EXERCISE DIRECTIONS »
Search the data for the string "qual" and copy each line in which it appears.

MATERIAL FOR THIS TASK »
◆ ◆ ◆
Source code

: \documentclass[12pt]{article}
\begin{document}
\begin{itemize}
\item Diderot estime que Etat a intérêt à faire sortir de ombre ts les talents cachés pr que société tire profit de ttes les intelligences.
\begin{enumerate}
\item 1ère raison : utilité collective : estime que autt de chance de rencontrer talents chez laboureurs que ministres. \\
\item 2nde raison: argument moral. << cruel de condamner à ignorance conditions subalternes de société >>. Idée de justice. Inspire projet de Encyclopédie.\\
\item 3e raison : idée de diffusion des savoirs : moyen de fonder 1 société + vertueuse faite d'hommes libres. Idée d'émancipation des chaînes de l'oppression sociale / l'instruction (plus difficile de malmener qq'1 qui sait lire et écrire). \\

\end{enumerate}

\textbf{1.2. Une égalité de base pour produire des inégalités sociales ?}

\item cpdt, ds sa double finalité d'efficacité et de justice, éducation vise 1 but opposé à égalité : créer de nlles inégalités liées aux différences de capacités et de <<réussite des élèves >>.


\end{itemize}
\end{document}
◆ ◆ ◆
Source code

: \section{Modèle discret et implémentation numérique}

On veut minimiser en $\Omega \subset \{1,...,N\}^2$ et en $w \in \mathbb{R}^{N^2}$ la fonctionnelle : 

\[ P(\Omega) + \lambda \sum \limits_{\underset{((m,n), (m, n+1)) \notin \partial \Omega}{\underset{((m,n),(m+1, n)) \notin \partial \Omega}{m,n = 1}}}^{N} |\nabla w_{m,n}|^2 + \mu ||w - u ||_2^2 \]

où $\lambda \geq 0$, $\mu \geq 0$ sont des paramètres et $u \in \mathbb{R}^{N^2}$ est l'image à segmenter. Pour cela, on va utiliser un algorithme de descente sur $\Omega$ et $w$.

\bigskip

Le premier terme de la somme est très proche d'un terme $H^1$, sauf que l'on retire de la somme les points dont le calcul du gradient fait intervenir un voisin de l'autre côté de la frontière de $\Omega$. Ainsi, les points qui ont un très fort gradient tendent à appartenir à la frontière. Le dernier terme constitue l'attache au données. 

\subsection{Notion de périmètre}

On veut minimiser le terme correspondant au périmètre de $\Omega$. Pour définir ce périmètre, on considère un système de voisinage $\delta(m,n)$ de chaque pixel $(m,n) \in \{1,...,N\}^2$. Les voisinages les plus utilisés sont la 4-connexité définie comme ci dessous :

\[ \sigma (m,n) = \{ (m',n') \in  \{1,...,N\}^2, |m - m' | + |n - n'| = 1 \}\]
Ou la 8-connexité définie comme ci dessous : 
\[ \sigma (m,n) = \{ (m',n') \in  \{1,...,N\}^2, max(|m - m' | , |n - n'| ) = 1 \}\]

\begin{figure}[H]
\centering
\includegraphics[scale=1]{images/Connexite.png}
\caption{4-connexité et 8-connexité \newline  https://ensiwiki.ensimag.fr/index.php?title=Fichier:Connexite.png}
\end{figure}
◆ ◆ ◆
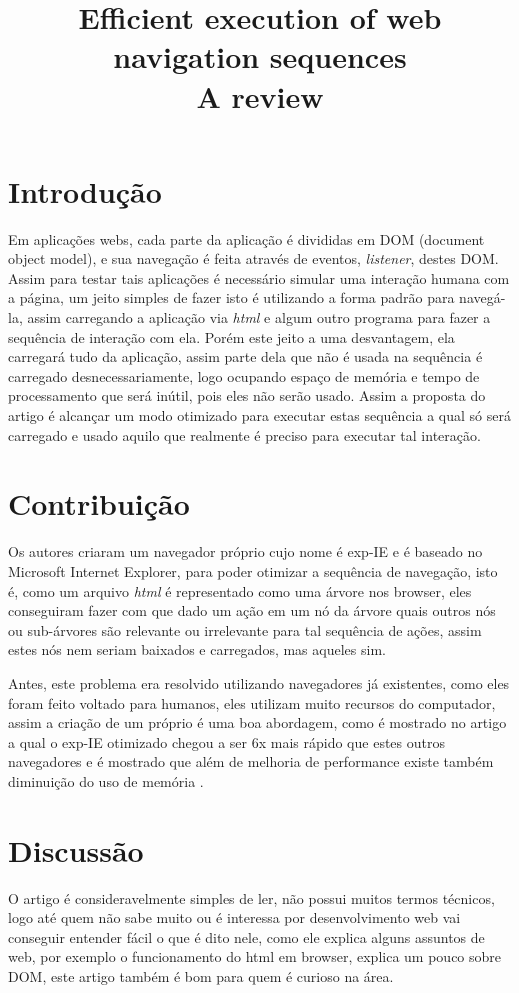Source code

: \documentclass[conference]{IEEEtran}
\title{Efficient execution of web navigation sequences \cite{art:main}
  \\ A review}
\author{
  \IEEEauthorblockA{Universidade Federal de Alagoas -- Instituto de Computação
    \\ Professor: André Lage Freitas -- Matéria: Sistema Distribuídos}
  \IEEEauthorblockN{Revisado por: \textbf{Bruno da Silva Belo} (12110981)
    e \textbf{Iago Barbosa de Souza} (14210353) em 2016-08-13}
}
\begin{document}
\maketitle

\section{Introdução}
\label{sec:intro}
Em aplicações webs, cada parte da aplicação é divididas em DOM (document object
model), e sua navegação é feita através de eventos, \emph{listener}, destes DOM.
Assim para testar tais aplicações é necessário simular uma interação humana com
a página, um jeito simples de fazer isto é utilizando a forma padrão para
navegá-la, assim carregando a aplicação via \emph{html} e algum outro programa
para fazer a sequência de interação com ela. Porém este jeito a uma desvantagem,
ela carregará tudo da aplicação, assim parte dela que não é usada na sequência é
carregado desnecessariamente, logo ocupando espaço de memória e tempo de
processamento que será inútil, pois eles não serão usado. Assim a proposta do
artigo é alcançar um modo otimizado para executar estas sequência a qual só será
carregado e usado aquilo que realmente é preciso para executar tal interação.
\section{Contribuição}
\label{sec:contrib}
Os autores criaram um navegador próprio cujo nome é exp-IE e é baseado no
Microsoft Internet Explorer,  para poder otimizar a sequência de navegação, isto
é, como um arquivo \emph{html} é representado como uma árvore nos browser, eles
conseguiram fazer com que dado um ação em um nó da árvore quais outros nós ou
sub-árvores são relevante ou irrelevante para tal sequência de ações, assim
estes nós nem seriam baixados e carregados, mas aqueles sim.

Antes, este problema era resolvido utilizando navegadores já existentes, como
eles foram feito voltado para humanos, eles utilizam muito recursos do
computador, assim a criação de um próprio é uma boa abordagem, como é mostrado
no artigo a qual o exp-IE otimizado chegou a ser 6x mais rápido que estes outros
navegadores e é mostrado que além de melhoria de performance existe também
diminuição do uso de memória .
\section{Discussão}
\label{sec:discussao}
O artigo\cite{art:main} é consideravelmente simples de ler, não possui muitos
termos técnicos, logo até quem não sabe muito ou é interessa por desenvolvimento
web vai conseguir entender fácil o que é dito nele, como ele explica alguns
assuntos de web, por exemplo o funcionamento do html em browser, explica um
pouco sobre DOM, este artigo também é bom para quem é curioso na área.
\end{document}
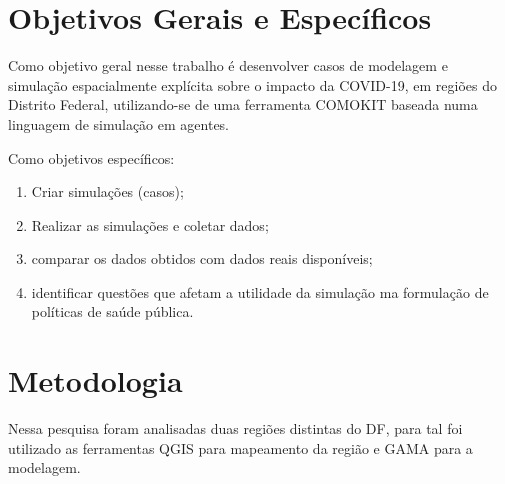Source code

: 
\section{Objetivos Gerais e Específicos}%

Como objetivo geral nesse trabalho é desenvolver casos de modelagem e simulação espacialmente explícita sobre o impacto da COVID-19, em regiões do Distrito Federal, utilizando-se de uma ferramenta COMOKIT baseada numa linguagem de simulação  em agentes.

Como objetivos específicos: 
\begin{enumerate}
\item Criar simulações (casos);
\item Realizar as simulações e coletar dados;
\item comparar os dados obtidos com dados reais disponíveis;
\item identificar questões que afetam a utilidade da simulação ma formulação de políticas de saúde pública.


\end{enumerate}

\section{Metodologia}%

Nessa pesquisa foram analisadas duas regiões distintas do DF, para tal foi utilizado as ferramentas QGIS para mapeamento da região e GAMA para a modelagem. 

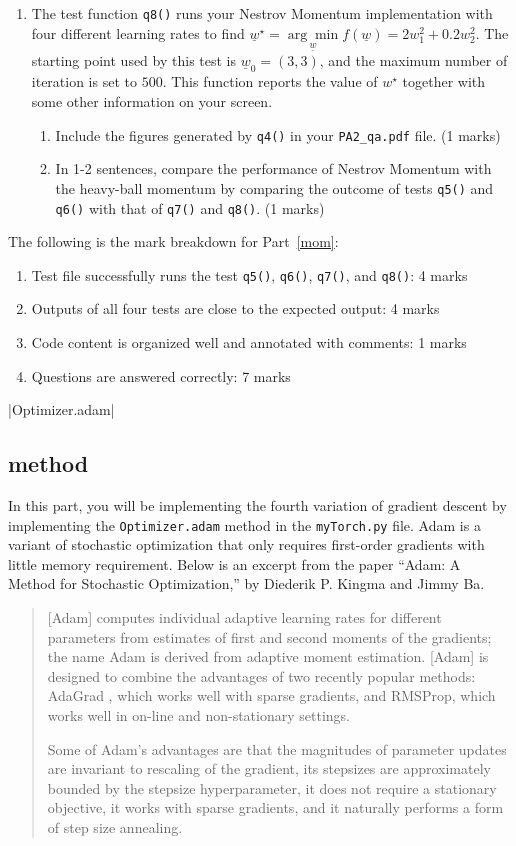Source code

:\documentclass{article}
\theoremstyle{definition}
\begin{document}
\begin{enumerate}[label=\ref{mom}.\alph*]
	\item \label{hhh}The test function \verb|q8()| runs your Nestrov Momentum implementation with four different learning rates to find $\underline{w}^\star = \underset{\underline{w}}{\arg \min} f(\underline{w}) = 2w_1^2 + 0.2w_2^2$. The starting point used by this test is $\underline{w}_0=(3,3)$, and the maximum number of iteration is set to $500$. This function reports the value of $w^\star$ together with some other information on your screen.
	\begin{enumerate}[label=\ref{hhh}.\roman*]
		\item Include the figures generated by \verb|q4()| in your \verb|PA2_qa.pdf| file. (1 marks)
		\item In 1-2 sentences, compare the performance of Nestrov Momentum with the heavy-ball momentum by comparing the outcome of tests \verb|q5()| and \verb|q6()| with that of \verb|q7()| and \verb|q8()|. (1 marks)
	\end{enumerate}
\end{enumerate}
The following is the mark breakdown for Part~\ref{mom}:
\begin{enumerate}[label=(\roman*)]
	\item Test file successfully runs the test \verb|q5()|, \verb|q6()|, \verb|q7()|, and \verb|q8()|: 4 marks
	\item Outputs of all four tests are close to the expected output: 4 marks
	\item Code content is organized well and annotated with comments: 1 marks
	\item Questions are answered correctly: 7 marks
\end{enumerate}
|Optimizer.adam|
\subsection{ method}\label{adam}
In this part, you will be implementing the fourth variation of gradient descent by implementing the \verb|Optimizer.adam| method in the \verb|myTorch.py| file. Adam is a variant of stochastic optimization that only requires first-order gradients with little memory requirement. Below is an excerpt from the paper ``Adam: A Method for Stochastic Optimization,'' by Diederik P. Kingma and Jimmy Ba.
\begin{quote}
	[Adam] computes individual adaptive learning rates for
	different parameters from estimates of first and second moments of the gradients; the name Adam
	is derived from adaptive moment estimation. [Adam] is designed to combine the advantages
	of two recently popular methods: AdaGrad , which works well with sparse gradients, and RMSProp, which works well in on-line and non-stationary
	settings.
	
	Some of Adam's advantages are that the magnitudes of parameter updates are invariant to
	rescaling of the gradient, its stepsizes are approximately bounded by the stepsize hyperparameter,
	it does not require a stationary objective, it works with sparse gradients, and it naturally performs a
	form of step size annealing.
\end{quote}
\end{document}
◆ ◆ ◆
YOUR RESPONSE »
artigo é alcançar um modo otimizado para executar estas sequência a qual só será
no artigo a qual o exp-IE otimizado chegou a ser 6x mais rápido que estes outros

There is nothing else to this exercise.